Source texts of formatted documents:
= Beginning of Section =

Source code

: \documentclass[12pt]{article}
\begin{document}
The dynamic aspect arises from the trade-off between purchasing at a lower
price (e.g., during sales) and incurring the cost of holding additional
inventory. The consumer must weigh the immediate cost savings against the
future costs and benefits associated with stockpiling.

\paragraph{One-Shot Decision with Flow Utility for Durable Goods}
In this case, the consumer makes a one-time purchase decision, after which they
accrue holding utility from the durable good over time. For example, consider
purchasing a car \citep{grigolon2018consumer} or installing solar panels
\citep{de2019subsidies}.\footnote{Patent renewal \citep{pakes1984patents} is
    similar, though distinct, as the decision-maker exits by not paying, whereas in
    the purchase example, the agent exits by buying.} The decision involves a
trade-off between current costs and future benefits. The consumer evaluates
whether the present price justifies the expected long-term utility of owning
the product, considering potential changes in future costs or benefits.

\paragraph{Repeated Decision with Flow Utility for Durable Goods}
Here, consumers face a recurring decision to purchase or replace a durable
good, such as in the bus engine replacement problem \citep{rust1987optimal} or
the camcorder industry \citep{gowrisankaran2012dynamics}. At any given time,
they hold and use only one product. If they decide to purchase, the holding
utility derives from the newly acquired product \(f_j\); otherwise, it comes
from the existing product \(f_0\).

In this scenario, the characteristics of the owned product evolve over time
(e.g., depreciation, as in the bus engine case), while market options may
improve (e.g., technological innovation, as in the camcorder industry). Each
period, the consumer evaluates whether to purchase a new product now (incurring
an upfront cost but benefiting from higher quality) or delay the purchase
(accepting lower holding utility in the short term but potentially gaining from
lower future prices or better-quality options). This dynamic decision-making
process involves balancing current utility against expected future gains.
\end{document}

= End of Section =

**Work required**. Counting every line that holds the string "example", give the total for the data above and nothing else.

**Your solution**. 2